Metal air battery (MAB) is a class of electrochemical cell which possesses very high theoretical energy density found a major attention compared to LIB in recent times since it can perform even in open air atmosphere [39]. There are different types of metal air batteries like Li-air, Zn-air, Al-air, Fe-air and so on. Among these the Li-air and Zn-air batteries are getting more attention because of their better capacity and energy density. The structural design of MAB is combination of conventional battery and fuel cells which contains four main components such as air-breathing cathode, metal anode, electrolyte, and separator [39]. Compared to other battery technologies the MAB technique is cheaper due to the low material cost. One of the main drawbacks of MAB is there low energy conversion efficiency of cathodic reduction [40].

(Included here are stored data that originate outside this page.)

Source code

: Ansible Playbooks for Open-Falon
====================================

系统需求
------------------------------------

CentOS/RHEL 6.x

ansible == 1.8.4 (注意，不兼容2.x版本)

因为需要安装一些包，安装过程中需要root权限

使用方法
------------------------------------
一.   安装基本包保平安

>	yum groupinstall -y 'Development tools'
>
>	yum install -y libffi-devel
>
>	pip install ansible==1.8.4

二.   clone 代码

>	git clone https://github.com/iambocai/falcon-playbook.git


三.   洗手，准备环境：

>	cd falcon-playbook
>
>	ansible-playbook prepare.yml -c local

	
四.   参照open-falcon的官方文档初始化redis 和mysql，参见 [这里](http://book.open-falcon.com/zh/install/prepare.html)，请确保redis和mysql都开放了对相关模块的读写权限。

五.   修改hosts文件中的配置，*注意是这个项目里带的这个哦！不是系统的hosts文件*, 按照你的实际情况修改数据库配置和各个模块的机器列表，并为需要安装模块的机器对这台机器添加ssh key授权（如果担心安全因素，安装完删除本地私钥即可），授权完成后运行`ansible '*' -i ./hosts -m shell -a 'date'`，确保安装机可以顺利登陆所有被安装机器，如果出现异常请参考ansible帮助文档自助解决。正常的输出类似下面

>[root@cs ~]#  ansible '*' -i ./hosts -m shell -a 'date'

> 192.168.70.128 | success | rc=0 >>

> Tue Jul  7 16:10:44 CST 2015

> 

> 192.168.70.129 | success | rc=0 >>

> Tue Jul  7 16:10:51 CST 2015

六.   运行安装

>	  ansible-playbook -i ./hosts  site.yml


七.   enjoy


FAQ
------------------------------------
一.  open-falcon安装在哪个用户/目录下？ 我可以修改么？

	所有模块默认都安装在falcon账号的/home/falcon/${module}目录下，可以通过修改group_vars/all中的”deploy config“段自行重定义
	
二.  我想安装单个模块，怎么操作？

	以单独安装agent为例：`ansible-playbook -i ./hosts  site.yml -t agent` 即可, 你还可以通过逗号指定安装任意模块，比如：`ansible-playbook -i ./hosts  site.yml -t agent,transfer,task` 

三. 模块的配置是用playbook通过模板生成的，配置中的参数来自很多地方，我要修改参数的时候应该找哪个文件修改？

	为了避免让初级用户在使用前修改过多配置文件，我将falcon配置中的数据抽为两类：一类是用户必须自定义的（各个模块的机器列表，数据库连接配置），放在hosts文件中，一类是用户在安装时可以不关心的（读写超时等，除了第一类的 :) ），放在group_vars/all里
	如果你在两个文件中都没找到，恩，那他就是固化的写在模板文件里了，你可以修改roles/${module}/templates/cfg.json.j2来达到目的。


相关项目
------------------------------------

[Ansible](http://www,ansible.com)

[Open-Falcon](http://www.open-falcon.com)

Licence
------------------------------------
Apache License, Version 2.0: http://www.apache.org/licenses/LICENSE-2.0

The role of 2D materials in MAB was investigated and found interesting results in their electrocatalytic activity. Wang et al. reported the enhanced electrocatalytic activity of Zn air battery through the incorporation of 2D bimetallic Co3FeN nanosheets [41]. This Co3FeN employed Zn air battery shows a maximum power density of 108 mW cm−2 and better life cycle of 900 cycles [41]. Similarly, Xia et al. reported the fabrication of a flexible solid stare Zn air battery with better power density (223 mW cm−2) and life cycle using metal–organic framework derived 2D nitrogen-doped carbon nanotubes/graphene hybrid electrocatalyst [42].

Redox flow batteries

Redox flow batteries which store energy through electrochemical redox reaction of working fluids are emerged as a new competitor for LIB due to its safer operation, longer life cycle and advanced electrochemical performance. The history of redox flow battery starts way back from 70 s and among the different available redox flow batteries, one of the most developed one is the vanadium based battery [43]. Recently, the Li based flow batteries with better energy density and voltage window was developed. The main advantage of Li based redox flow batteries is that it combines the merits of both Li ion batteries and redox flow batteries which aid to attain better electrochemical performance [44]. The basic difference of energy storage mechanism of redox flow battery compared with other batteries is that, in redox flow energy storage occurs as the result of the chemical components dissolved in a liquid within the system and an external reservoir [45]. In redox flow batteries also the 2D materials are used extensively in recent years to improve its electrochemical performance. In recent years, Kumbur et al. reported the use of Ti3C2T MXene as an electrocatalyst for Vanadium redox low battery and the results shows remarkable enhancement in energy efficiency (7%) and electrolyte utilization (22%) [46]. The enhancement in properties were due to the improved surface area and electro kinetics imparted by the MXene additive [46]. Likewise, Bonaccorso et al. reported the use of texturized graphitic electrodes in vanadium redox flow batteries and it was further improved by graphene coating. The fabricated vanadium redox flow batteries showed a high rate capability after graphene coating [47].

Closing remarks

As a consequence of the energy crisis and related environmental issues, there is an urgent need for development of sustainable energy storage devices with higher efficiencies for the future. 2D nanomaterials like graphene nanosheets and related composites, layered transition metal oxides, transition metal dichalcogenides, and MXenes are of great research interests in recent times due to their excellent properties such as high conductivity, environmental friendliness, high porosity and surface area, better ion storage capacity (interlayer spacing), and better electrochemical performance. These specific properties of 2D materials can offer better ion diffusion channels as well as ion storage sites which enhances the performance of supercapacitors and batteries including Li-ion, Na-ion, Mg-ion and so on. Hence, the introduction of graphene and other 2D nanomaterials in energy sectors tends to meet the demands of energy storage system by enhancing the overall energy density and power density through more sustainable and environmentally friendly manner.